Task instructions => Go through the data underneath and report how many lines hold the string "errore", giving only the number.

_ _ _ _

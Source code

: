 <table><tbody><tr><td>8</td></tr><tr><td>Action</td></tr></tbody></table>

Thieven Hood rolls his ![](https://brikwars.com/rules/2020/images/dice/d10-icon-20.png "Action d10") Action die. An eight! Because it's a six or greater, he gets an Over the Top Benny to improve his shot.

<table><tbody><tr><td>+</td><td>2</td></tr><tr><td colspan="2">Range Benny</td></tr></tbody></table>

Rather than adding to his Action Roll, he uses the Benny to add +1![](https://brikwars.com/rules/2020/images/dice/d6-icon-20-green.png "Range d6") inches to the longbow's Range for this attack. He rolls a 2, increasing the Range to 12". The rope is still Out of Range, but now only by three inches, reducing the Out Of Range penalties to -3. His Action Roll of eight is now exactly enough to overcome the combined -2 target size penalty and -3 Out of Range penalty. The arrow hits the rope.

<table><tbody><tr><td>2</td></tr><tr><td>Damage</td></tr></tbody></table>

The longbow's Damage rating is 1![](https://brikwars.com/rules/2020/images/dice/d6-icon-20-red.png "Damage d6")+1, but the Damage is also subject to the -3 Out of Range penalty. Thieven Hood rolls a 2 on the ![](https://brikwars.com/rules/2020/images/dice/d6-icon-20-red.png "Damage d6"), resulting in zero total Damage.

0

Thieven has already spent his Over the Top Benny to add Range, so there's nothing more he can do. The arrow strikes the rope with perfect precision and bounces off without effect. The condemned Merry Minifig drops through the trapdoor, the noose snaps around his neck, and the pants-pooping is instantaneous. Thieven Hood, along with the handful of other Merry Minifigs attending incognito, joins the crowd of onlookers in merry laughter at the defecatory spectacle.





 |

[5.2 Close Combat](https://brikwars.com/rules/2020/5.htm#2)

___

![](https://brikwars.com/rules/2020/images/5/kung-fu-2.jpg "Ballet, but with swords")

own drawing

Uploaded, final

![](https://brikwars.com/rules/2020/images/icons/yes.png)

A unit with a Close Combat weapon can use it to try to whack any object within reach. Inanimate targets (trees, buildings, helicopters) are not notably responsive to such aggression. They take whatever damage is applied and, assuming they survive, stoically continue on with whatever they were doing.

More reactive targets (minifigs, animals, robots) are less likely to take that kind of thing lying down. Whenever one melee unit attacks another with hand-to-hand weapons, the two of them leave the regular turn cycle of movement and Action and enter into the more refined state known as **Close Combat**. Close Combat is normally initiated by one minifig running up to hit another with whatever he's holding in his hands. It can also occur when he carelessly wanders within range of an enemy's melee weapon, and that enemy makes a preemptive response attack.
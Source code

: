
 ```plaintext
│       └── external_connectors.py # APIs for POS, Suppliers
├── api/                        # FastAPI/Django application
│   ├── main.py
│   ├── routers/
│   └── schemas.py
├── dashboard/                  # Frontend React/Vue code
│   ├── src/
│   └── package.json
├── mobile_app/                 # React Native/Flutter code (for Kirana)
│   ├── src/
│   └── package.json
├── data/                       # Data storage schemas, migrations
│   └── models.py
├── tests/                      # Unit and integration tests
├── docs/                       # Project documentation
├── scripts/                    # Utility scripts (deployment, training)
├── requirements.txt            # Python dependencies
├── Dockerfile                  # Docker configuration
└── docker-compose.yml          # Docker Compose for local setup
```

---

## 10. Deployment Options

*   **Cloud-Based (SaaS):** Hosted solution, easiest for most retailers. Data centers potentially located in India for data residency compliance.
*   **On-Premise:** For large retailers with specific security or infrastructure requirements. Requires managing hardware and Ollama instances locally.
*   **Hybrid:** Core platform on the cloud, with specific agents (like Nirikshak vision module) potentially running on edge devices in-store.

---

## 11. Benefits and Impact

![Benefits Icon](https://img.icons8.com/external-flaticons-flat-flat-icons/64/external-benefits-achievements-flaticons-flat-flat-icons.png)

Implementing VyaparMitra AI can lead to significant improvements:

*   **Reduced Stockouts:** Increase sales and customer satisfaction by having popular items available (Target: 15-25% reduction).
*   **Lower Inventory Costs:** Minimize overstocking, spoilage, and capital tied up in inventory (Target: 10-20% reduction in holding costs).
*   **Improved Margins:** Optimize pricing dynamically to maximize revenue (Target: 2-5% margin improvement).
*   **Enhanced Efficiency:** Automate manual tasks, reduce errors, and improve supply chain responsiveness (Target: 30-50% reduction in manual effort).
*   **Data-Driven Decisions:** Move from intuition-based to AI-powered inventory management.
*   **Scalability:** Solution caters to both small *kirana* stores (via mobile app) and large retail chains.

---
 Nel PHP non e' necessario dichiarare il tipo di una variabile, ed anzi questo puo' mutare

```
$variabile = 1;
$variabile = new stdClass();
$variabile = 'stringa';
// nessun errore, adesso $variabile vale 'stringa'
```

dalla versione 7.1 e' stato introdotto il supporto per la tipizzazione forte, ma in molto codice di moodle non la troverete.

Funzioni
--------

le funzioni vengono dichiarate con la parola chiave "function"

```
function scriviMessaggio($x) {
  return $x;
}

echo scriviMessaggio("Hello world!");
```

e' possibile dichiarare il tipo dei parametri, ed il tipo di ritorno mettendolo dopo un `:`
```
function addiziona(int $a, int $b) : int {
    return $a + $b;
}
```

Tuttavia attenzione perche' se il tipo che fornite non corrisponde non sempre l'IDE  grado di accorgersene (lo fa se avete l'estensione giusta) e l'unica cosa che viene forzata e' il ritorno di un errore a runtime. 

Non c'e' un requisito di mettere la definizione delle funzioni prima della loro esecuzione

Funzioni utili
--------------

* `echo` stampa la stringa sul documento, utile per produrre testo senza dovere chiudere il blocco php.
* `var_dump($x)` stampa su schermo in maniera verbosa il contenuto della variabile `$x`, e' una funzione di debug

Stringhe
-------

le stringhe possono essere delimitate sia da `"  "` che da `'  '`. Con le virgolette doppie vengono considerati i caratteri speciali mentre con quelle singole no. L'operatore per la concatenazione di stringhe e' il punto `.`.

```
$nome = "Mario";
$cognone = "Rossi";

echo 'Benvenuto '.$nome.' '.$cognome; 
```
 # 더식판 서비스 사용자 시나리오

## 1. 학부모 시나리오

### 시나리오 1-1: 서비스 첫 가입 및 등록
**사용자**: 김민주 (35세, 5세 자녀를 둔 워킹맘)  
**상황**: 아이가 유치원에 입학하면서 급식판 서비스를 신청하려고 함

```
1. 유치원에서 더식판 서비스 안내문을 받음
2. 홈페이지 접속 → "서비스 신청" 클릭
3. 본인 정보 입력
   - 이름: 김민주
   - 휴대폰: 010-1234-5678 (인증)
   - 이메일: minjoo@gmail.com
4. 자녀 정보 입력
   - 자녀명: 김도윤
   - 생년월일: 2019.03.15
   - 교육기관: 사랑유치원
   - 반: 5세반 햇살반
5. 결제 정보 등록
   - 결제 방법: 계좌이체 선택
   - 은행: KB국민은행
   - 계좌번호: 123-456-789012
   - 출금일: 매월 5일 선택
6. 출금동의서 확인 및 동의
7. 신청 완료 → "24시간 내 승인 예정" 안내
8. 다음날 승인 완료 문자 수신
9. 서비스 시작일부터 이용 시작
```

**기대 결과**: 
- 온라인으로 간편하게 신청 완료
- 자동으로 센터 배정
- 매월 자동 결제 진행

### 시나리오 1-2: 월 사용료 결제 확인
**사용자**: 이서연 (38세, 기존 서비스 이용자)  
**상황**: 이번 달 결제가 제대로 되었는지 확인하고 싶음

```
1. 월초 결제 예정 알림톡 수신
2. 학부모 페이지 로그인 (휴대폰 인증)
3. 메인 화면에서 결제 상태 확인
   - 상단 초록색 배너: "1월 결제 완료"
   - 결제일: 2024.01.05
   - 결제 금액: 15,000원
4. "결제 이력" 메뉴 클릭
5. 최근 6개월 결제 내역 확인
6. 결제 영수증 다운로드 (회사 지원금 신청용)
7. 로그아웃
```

_ _ _ _

Task solution => 2